[Stored items]
◆ ◆ ◆ ◆ ◆

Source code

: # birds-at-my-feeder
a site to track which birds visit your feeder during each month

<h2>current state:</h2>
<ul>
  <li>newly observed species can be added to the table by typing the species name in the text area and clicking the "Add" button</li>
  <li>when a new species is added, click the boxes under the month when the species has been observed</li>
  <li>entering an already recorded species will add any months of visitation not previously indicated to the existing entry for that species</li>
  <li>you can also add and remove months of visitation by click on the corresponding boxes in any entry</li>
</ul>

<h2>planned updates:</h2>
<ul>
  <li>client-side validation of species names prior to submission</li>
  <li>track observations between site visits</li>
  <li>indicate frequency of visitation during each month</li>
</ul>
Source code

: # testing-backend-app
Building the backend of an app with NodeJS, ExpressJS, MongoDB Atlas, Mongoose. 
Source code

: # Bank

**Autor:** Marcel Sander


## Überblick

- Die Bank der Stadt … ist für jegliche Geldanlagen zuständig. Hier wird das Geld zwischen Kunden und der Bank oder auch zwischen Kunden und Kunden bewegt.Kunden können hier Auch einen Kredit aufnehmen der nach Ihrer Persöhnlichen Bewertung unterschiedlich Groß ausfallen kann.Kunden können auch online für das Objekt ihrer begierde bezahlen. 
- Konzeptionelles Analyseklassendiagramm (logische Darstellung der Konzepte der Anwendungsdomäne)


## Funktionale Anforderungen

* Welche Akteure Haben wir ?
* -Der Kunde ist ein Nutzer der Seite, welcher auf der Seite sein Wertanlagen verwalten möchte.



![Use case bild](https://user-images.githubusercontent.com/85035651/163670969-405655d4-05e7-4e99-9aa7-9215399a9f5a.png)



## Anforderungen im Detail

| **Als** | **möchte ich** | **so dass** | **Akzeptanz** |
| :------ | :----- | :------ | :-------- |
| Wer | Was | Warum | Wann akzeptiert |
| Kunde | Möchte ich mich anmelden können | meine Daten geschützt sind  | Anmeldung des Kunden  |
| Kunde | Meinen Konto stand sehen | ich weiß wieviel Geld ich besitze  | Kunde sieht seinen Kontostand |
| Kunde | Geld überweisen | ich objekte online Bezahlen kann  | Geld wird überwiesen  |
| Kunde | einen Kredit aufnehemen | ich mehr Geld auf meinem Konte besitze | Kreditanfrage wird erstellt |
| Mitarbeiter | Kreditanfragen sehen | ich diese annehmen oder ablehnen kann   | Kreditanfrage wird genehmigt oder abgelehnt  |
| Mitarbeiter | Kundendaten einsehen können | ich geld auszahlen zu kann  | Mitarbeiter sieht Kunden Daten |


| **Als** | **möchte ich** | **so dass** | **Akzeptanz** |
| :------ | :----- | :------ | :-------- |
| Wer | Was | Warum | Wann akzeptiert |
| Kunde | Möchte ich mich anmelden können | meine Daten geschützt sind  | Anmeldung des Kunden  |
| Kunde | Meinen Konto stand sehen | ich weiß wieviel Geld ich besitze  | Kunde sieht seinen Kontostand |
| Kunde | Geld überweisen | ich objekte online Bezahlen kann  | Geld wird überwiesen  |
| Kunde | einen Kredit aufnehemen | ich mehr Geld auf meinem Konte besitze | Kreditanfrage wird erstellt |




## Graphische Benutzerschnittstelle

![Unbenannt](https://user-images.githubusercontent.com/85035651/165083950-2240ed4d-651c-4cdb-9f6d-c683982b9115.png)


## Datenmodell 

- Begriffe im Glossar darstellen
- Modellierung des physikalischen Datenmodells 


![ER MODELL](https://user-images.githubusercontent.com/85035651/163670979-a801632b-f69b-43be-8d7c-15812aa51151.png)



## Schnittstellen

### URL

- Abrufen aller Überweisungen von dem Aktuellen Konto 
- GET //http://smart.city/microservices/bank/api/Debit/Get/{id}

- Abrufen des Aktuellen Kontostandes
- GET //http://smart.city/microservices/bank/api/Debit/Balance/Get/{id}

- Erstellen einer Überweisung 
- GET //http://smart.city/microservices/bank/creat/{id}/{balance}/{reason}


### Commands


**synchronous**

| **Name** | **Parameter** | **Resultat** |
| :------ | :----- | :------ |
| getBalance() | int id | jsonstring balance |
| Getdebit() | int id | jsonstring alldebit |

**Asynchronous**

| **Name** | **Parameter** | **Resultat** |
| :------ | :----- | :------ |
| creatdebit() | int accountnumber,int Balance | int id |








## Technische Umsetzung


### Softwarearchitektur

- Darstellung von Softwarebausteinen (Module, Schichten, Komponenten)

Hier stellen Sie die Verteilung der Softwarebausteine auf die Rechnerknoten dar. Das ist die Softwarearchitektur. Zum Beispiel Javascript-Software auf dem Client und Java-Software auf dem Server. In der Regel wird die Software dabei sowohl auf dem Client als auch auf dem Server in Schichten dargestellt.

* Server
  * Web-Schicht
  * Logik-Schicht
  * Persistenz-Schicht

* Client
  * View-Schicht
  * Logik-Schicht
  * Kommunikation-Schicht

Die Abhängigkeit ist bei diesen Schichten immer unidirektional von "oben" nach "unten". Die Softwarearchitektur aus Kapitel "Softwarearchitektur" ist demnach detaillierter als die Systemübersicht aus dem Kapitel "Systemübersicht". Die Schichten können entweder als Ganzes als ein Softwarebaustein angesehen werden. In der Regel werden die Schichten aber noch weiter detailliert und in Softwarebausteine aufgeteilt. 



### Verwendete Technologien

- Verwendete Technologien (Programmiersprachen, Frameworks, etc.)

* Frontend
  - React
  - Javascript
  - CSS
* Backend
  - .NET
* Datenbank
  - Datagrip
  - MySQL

◆ ◆ ◆ ◆ ◆

Exercise objective - All of the entries must be given again, word for word.

Response box -
Source code

: # birds-at-my-feeder
a site to track which birds visit your feeder during each month

<h2>current state:</h2>
<ul>
  <li>newly observed species can be added to the table by typing the species name in the text area and clicking the "Add" button</li>
  <li>when a new species is added, click the boxes under the month when the species has been observed</li>
  <li>entering an already recorded species will add any months of visitation not previously indicated to the existing entry for that species</li>
  <li>you can also add and remove months of visitation by click on the corresponding boxes in any entry</li>
</ul>

<h2>planned updates:</h2>
<ul>
  <li>client-side validation of species names prior to submission</li>
  <li>track observations between site visits</li>
  <li>indicate frequency of visitation during each month</li>
</ul>
Source code

: # testing-backend-app
Building the backend of an app with NodeJS, ExpressJS, MongoDB Atlas, Mongoose. 
Source code

: # Bank

**Autor:** Marcel Sander


## Überblick

- Die Bank der Stadt … ist für jegliche Geldanlagen zuständig. Hier wird das Geld zwischen Kunden und der Bank oder auch zwischen Kunden und Kunden bewegt.Kunden können hier Auch einen Kredit aufnehmen der nach Ihrer Persöhnlichen Bewertung unterschiedlich Groß ausfallen kann.Kunden können auch online für das Objekt ihrer begierde bezahlen. 
- Konzeptionelles Analyseklassendiagramm (logische Darstellung der Konzepte der Anwendungsdomäne)


## Funktionale Anforderungen

* Welche Akteure Haben wir ?
* -Der Kunde ist ein Nutzer der Seite, welcher auf der Seite sein Wertanlagen verwalten möchte.



![Use case bild](https://user-images.githubusercontent.com/85035651/163670969-405655d4-05e7-4e99-9aa7-9215399a9f5a.png)



## Anforderungen im Detail

| **Als** | **möchte ich** | **so dass** | **Akzeptanz** |
| :------ | :----- | :------ | :-------- |
| Wer | Was | Warum | Wann akzeptiert |
| Kunde | Möchte ich mich anmelden können | meine Daten geschützt sind  | Anmeldung des Kunden  |
| Kunde | Meinen Konto stand sehen | ich weiß wieviel Geld ich besitze  | Kunde sieht seinen Kontostand |
| Kunde | Geld überweisen | ich objekte online Bezahlen kann  | Geld wird überwiesen  |
| Kunde | einen Kredit aufnehemen | ich mehr Geld auf meinem Konte besitze | Kreditanfrage wird erstellt |
| Mitarbeiter | Kreditanfragen sehen | ich diese annehmen oder ablehnen kann   | Kreditanfrage wird genehmigt oder abgelehnt  |
| Mitarbeiter | Kundendaten einsehen können | ich geld auszahlen zu kann  | Mitarbeiter sieht Kunden Daten |


| **Als** | **möchte ich** | **so dass** | **Akzeptanz** |
| :------ | :----- | :------ | :-------- |
| Wer | Was | Warum | Wann akzeptiert |
| Kunde | Möchte ich mich anmelden können | meine Daten geschützt sind  | Anmeldung des Kunden  |
| Kunde | Meinen Konto stand sehen | ich weiß wieviel Geld ich besitze  | Kunde sieht seinen Kontostand |
| Kunde | Geld überweisen | ich objekte online Bezahlen kann  | Geld wird überwiesen  |
| Kunde | einen Kredit aufnehemen | ich mehr Geld auf meinem Konte besitze | Kreditanfrage wird erstellt |




## Graphische Benutzerschnittstelle

![Unbenannt](https://user-images.githubusercontent.com/85035651/165083950-2240ed4d-651c-4cdb-9f6d-c683982b9115.png)


## Datenmodell 

- Begriffe im Glossar darstellen
- Modellierung des physikalischen Datenmodells 


![ER MODELL](https://user-images.githubusercontent.com/85035651/163670979-a801632b-f69b-43be-8d7c-15812aa51151.png)



## Schnittstellen

### URL

- Abrufen aller Überweisungen von dem Aktuellen Konto 
- GET //http://smart.city/microservices/bank/api/Debit/Get/{id}

- Abrufen des Aktuellen Kontostandes
- GET //http://smart.city/microservices/bank/api/Debit/Balance/Get/{id}

- Erstellen einer Überweisung 
- GET //http://smart.city/microservices/bank/creat/{id}/{balance}/{reason}


### Commands


**synchronous**

| **Name** | **Parameter** | **Resultat** |
| :------ | :----- | :------ |
| getBalance() | int id | jsonstring balance |
| Getdebit() | int id | jsonstring alldebit |

**Asynchronous**

| **Name** | **Parameter** | **Resultat** |
| :------ | :----- | :------ |
| creatdebit() | int accountnumber,int Balance | int id |








## Technische Umsetzung


### Softwarearchitektur

- Darstellung von Softwarebausteinen (Module, Schichten, Komponenten)

Hier stellen Sie die Verteilung der Softwarebausteine auf die Rechnerknoten dar. Das ist die Softwarearchitektur. Zum Beispiel Javascript-Software auf dem Client und Java-Software auf dem Server. In der Regel wird die Software dabei sowohl auf dem Client als auch auf dem Server in Schichten dargestellt.

* Server
  * Web-Schicht
  * Logik-Schicht
  * Persistenz-Schicht

* Client
  * View-Schicht
  * Logik-Schicht
  * Kommunikation-Schicht

Die Abhängigkeit ist bei diesen Schichten immer unidirektional von "oben" nach "unten". Die Softwarearchitektur aus Kapitel "Softwarearchitektur" ist demnach detaillierter als die Systemübersicht aus dem Kapitel "Systemübersicht". Die Schichten können entweder als Ganzes als ein Softwarebaustein angesehen werden. In der Regel werden die Schichten aber noch weiter detailliert und in Softwarebausteine aufgeteilt. 



### Verwendete Technologien

- Verwendete Technologien (Programmiersprachen, Frameworks, etc.)

* Frontend
  - React
  - Javascript
  - CSS
* Backend
  - .NET
* Datenbank
  - Datagrip
  - MySQL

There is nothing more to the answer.